People and their profiles: dukes, archbishops, actors, writers, monks, oddbods, the garish, the gregarious - here they are in single file, chosen by chance, by inclination, or by necessity ... and all reflecting, one hopes, the essential, but indefinable, spark that makes one human being interesting to many. Geoffrey Mather
The blossoming of Maureen Lipman has been a splendid thing to observe for those of her friends she left behind in the long trail from Hull to West End: Shakespeare, Alan Ayckbourn, merry witch, Kitty McShane; panto, magazine columnist.
The best bit of acting she ever did took place by courtesy of the Post Office rather than any theatre management. -
"My first part was at Watford- I played the girl in The Knack, and really got that through a huge piece of cheek. I rang a director I knew saying I had an offer from a TV company to make a documentary about a young actress setting out on her first job. I said that if he gave me the part it would be enormous publicity for the theatre.

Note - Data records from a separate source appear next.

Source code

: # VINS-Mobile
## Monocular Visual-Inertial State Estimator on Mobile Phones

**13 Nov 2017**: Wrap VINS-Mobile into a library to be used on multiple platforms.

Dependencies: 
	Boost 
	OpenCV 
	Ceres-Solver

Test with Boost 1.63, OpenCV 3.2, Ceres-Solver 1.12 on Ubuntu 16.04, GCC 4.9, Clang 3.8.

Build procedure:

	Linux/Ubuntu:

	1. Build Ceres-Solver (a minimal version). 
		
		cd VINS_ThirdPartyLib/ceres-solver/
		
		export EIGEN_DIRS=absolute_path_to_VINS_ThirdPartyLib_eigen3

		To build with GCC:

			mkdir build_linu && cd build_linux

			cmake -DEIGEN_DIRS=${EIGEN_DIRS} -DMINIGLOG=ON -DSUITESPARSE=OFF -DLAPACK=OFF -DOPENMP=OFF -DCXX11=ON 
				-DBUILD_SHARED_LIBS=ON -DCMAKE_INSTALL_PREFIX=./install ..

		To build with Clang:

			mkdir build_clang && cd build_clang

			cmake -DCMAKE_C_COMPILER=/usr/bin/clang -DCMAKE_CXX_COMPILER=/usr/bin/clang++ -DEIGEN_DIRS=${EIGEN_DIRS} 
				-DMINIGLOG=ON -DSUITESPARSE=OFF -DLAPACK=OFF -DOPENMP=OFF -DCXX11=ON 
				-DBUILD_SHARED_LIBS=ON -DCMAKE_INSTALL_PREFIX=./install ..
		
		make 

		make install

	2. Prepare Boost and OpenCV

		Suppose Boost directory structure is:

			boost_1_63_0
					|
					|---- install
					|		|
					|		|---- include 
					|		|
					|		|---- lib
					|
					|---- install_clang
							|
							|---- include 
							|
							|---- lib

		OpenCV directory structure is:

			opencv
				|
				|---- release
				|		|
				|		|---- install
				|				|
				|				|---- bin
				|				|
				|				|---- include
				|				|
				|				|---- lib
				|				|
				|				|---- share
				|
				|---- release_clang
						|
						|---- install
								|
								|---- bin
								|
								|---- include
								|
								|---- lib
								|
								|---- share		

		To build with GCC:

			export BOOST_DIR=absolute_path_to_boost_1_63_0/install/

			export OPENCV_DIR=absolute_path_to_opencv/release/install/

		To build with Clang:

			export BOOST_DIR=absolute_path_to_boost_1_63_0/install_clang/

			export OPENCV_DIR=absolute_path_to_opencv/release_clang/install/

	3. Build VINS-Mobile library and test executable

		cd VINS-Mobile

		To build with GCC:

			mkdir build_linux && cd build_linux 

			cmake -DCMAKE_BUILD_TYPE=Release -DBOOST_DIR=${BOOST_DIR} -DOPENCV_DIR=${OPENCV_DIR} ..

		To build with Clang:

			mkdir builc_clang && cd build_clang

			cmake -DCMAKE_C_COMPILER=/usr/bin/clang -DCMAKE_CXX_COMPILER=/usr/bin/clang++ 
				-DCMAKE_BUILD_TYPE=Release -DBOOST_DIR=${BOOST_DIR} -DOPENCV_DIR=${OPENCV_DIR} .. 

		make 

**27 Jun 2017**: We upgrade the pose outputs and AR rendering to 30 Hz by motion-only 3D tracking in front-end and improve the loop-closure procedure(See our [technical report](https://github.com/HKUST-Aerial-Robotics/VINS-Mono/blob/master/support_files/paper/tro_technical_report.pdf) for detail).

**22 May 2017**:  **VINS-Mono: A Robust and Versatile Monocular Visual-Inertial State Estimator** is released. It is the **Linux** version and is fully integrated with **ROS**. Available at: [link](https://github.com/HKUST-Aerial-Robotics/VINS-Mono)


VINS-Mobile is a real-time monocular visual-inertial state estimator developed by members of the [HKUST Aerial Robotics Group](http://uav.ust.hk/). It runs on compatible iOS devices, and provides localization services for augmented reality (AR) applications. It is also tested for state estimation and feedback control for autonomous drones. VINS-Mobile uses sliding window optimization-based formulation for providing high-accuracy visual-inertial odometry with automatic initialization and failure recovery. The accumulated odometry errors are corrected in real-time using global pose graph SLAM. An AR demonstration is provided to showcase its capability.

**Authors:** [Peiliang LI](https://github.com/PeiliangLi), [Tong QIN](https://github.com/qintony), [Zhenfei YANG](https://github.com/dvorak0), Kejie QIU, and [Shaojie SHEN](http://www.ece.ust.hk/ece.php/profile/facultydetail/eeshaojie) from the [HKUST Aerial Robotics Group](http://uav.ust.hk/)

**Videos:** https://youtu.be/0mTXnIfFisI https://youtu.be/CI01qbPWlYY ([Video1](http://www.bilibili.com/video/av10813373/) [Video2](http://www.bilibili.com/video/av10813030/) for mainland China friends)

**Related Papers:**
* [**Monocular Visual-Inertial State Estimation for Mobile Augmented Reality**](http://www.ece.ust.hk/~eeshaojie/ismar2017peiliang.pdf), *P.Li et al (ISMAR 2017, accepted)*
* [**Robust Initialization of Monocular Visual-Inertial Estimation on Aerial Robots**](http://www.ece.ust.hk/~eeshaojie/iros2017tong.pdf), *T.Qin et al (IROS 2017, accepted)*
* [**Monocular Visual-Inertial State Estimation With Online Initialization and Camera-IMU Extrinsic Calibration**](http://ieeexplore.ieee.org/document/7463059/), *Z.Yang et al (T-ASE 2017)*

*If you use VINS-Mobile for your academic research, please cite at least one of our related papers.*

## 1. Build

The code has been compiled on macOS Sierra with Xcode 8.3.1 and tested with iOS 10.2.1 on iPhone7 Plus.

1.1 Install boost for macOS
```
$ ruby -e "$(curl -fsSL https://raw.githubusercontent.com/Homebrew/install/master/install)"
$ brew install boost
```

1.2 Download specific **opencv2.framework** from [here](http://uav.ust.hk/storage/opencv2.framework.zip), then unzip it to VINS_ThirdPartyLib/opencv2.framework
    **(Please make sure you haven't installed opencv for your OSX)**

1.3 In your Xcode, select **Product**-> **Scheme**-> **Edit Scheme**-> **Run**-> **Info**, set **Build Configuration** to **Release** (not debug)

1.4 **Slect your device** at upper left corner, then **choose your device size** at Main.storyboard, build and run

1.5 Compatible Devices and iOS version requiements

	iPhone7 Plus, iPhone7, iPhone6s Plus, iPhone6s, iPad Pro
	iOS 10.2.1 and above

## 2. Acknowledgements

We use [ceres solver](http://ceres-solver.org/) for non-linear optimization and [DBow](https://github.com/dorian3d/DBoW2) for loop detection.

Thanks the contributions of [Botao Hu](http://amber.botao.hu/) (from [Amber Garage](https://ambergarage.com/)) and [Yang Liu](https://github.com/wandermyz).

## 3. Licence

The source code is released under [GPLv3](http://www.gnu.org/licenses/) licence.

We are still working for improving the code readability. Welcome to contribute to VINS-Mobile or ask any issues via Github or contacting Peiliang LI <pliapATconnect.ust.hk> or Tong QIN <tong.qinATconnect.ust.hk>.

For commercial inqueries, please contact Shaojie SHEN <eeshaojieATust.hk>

"Anyway, he gave me a job and never asked where the TV crew was. I'd worked there months before I said, 'Did you ever wonder?' ; and he said, 'I think I saw through that one. But I also thought that with your amount of cheek, I'd give you a chance."
She married the playwright Jack Rosenthal whom she met in Manchester when she joined the Stables Theatre company and he was doing The Dustbinmen.
"I was 26 or so. I suppose cookie is an outdated word, but I would wear floor-length coats and rainbow scarves and big hats and I would generally waft around being a bit actressy. He seemed rather worldly-wise, had a sports car, and there was a Gallic weariness about him.
"I was always ringing him pretending to be old Jewish ladies trying to marry him off to their daughters, frightening the wits out of him. I got an offer to join the Old Vie and then it was a question of whether we would be able to continue the relationship at long distance. We had got to the stage where he was on the family photographs, but standing back so that my mother could cut him off if nothing came of it.
"We had been going around together for about four years. I thought it was time we settled down and got on with it, or didn't. He was reluctant to come to London. But he finally got frog-marched down by me and admitted that within half an hour, London was his home.
She once said she had been discovered more often than Lassie - “not that there has been a huge fuss of the star-is-born category. I feel like Beryl Reed in a way - someone who will always be around. I could always play older women, and often do.”